Sunday, July 10, 2016







An High-Altitude Comment and a Low Blow 


ROOM, 2014

Man is the measure of all things says that apprehension is higher than comprehension. Comprehension belongs, too, to the order of the things that exist. The absolute spirit is supposed to say: I undergo what brings comprehension to the place of apprehension. Thus comprehension is to become golden through undergoing experiences. In Husserl too, the measure of what undergoes much is the chief matter. But how can one say it reaches its absolute? One can only watch the obvious in a questioning attitude of attentive circumspection. The obvious, when we undergo the experiences of being, becomes the comprehending of the world. The world that comprehends its own ground is the Element. Heidegger says, if we leave it at that, we never can get to the bottom of it all. Thus one must take a leap, a chance, and fix the direction of the inquiry in advance.  In thinking each other world as what this (one’s own) world is, in the manner of time, there is a suggestion that the Element itself is doing something, as it were.  

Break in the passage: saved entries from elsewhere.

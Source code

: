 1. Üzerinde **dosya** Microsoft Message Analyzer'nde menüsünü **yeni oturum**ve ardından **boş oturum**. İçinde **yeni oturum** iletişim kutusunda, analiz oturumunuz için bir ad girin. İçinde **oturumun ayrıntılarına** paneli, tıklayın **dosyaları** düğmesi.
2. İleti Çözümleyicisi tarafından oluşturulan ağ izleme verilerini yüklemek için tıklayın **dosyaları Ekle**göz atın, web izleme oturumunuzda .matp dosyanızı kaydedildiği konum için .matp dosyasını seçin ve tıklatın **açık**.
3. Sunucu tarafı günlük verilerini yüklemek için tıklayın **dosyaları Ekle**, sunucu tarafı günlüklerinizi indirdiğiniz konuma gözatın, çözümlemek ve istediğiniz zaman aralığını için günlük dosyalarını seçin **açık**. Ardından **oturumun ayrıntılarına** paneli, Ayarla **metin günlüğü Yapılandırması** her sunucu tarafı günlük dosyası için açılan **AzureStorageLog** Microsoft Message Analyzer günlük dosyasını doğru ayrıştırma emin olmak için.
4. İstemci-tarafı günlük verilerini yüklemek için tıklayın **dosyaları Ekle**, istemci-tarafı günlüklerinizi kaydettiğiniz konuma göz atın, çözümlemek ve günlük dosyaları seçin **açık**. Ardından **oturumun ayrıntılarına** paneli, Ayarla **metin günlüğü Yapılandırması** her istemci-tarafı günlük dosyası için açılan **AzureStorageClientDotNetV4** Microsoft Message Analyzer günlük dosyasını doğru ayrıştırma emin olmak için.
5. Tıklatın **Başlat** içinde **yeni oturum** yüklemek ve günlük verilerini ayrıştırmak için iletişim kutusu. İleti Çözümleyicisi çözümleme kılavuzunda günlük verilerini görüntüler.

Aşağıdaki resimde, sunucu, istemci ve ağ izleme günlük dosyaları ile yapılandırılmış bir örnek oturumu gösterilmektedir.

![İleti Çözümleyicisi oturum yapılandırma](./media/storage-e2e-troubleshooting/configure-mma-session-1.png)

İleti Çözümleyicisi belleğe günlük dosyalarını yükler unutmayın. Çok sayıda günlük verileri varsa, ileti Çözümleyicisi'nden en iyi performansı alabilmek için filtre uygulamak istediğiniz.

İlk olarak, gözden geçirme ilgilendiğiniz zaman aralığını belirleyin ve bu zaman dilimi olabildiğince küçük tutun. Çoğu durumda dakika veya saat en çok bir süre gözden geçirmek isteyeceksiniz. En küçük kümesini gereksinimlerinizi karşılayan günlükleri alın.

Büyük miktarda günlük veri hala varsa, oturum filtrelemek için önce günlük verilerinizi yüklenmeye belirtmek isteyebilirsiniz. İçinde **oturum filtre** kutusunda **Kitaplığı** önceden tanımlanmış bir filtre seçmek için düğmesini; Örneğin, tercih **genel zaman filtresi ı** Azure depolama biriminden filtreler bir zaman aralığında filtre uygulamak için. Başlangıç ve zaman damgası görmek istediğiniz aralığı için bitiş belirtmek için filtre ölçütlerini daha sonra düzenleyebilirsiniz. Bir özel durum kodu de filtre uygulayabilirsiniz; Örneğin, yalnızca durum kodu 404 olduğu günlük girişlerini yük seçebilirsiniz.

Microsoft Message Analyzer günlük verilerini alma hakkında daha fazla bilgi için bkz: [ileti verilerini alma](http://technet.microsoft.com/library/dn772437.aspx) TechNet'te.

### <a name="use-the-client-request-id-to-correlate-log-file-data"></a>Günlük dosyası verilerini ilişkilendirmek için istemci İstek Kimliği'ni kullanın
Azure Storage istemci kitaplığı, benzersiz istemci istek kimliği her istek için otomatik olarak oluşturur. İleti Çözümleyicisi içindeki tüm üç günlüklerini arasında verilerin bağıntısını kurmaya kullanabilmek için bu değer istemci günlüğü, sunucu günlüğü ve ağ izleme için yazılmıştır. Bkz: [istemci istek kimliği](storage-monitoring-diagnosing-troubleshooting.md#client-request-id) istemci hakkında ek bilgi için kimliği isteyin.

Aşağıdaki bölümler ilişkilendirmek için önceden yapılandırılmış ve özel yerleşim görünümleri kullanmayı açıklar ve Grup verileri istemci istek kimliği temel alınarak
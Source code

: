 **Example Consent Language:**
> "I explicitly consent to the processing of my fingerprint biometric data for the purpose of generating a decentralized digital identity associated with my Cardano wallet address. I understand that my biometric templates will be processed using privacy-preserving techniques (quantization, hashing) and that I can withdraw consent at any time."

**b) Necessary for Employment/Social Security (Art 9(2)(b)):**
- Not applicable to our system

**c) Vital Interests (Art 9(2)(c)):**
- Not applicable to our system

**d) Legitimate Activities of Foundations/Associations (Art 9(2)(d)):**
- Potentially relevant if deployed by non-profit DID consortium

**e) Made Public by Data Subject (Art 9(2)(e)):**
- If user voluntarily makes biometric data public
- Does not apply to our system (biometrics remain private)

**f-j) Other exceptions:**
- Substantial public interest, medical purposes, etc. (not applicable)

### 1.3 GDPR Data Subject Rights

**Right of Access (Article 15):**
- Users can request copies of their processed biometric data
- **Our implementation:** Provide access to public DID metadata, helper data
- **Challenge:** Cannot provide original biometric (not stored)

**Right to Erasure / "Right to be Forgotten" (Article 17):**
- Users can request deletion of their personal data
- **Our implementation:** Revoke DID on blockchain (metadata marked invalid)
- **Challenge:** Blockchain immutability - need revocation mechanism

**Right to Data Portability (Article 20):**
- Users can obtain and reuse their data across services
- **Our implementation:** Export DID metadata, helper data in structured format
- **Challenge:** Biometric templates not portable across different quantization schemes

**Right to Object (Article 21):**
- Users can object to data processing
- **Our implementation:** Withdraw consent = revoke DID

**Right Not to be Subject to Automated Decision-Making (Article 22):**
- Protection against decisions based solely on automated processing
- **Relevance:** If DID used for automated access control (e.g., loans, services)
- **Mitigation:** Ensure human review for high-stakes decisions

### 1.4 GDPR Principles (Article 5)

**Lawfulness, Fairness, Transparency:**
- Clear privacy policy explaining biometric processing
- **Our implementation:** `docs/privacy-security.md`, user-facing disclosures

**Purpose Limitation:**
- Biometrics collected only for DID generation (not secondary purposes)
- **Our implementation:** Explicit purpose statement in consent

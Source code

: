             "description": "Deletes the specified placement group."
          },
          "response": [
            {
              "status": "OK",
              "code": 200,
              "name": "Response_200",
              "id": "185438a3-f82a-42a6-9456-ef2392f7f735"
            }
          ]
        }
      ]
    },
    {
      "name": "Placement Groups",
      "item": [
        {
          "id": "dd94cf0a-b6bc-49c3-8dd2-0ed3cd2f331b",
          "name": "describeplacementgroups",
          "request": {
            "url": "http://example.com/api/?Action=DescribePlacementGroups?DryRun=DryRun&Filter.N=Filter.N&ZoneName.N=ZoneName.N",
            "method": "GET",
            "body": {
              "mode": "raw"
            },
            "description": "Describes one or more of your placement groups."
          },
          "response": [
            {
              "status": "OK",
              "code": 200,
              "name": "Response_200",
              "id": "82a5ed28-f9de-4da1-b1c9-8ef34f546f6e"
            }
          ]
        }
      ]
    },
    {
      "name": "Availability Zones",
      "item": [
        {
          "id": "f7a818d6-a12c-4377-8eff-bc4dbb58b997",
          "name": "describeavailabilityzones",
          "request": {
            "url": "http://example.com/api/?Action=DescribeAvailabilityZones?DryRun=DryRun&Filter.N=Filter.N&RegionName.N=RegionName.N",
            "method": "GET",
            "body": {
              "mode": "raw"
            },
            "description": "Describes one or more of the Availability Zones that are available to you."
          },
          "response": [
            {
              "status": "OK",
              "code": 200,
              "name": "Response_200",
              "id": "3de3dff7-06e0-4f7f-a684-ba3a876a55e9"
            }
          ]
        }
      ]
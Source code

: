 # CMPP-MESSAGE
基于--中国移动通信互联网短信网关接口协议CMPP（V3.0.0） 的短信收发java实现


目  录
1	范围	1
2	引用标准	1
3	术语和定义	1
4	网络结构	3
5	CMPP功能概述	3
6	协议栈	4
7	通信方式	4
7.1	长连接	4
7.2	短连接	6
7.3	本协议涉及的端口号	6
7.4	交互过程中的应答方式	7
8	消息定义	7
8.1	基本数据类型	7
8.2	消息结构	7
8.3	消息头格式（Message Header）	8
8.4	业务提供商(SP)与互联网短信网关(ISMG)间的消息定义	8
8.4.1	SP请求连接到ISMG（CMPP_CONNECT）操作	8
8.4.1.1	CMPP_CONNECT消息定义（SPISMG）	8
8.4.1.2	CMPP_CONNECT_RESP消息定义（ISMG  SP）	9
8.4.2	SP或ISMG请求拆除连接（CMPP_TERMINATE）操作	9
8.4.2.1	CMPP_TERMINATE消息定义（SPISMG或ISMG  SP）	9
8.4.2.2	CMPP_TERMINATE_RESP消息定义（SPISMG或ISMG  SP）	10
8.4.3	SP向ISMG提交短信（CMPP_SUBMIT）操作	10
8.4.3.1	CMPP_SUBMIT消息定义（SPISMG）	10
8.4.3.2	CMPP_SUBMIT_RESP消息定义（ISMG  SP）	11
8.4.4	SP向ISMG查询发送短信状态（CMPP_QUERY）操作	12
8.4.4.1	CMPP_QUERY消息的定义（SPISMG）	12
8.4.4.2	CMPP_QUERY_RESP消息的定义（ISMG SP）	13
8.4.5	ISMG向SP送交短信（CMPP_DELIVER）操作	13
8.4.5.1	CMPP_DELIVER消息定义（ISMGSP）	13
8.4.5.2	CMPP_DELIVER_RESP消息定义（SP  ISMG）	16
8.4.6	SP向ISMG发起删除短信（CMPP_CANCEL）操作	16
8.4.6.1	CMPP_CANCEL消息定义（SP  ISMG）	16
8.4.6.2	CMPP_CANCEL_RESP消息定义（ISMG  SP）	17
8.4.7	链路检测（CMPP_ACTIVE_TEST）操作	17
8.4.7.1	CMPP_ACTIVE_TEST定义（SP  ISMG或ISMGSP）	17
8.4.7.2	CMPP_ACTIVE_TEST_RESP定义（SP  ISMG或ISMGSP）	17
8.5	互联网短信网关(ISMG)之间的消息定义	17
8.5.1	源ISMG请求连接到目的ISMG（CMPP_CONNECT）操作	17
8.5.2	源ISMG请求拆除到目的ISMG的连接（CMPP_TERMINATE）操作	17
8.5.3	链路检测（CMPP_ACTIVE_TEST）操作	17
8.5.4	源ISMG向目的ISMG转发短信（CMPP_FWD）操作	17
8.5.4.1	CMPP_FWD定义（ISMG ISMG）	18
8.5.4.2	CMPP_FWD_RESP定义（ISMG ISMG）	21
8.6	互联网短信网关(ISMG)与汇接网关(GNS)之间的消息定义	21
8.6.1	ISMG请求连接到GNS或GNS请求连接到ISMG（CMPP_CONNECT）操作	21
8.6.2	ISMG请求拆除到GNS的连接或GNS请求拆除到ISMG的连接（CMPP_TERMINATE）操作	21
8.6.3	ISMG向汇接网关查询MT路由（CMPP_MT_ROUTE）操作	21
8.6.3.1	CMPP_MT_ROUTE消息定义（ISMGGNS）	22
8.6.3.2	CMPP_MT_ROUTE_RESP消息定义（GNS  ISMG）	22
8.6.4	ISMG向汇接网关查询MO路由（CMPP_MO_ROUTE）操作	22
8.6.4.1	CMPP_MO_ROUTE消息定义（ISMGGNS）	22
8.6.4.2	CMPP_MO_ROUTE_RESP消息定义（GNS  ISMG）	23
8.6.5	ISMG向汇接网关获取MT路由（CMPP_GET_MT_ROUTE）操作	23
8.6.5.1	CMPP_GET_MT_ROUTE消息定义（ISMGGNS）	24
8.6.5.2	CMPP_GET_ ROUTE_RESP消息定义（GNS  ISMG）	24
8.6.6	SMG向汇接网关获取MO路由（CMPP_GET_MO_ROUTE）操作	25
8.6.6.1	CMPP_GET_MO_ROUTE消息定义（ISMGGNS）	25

Of course, Husserl too knows that the Element does something, but he limits himself to recording the movement. Anyone who does not understand these matters, but who instead sees a political reflection at work, really can not see this work as the deed that it is, but loses himself in their own dreams and criticism. Jung’s critique can be taken seriously, and this is an excellent way to gather a sense of what the discussion is about. Because although Jung has no philosophic prowess, his solid certitude as an observer of what happens in life is great. His objections can not be taken seriously enough if they are considered alongside those of Strauss and his philisophic excellence.